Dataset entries
========================================================================
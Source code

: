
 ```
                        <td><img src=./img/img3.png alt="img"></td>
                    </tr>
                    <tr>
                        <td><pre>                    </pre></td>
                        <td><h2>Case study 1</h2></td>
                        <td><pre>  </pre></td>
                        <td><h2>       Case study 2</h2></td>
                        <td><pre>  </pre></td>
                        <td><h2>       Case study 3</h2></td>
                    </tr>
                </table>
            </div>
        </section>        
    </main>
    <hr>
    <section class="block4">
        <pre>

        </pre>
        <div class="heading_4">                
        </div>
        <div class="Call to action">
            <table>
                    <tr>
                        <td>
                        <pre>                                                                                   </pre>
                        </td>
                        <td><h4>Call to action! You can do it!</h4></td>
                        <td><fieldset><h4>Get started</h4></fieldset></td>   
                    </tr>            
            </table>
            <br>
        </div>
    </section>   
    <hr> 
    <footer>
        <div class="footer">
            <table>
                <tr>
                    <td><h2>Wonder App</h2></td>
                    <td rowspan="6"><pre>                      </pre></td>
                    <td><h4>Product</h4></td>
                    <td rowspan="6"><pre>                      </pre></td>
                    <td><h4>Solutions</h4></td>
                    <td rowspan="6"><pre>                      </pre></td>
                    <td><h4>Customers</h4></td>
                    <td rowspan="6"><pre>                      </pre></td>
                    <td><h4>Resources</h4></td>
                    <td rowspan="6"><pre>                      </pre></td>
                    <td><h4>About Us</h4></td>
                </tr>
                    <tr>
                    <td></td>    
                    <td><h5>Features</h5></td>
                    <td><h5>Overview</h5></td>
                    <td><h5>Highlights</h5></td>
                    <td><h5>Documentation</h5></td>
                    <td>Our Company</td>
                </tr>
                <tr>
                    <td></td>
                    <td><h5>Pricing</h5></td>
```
========================================================================
Task to complete
Your task is to retype all of the lines above exactly.

Answer for the task
Source code

:
 ```
                        <td><img src=./img/img3.png alt="img"></td>
                    </tr>
                    <tr>
                        <td><pre>                    </pre></td>
                        <td><h2>Case study 1</h2></td>
                        <td><pre>  </pre></td>
                        <td><h2>       Case study 2</h2></td>
                        <td><pre>  </pre></td>
                        <td><h2>       Case study 3</h2></td>
                    </tr>
                </table>
            </div>
        </section>        
    </main>
    <hr>
    <section class="block4">
        <pre>

        </pre>
        <div class="heading_4">                
        </div>
        <div class="Call to action">
            <table>
                    <tr>
                        <td>
                        <pre>                                                                                   </pre>
                        </td>
                        <td><h4>Call to action! You can do it!</h4></td>
                        <td><fieldset><h4>Get started</h4></fieldset></td>   
                    </tr>            
            </table>
            <br>
        </div>
    </section>   
    <hr> 
    <footer>
        <div class="footer">
            <table>
                <tr>
                    <td><h2>Wonder App</h2></td>
                    <td rowspan="6"><pre>                      </pre></td>
                    <td><h4>Product</h4></td>
                    <td rowspan="6"><pre>                      </pre></td>
                    <td><h4>Solutions</h4></td>
                    <td rowspan="6"><pre>                      </pre></td>
                    <td><h4>Customers</h4></td>
                    <td rowspan="6"><pre>                      </pre></td>
                    <td><h4>Resources</h4></td>
                    <td rowspan="6"><pre>                      </pre></td>
                    <td><h4>About Us</h4></td>
                </tr>
                    <tr>
                    <td></td>    
                    <td><h5>Features</h5></td>
                    <td><h5>Overview</h5></td>
                    <td><h5>Highlights</h5></td>
                    <td><h5>Documentation</h5></td>
                    <td>Our Company</td>
                </tr>
                <tr>
                    <td></td>
                    <td><h5>Pricing</h5></td>
```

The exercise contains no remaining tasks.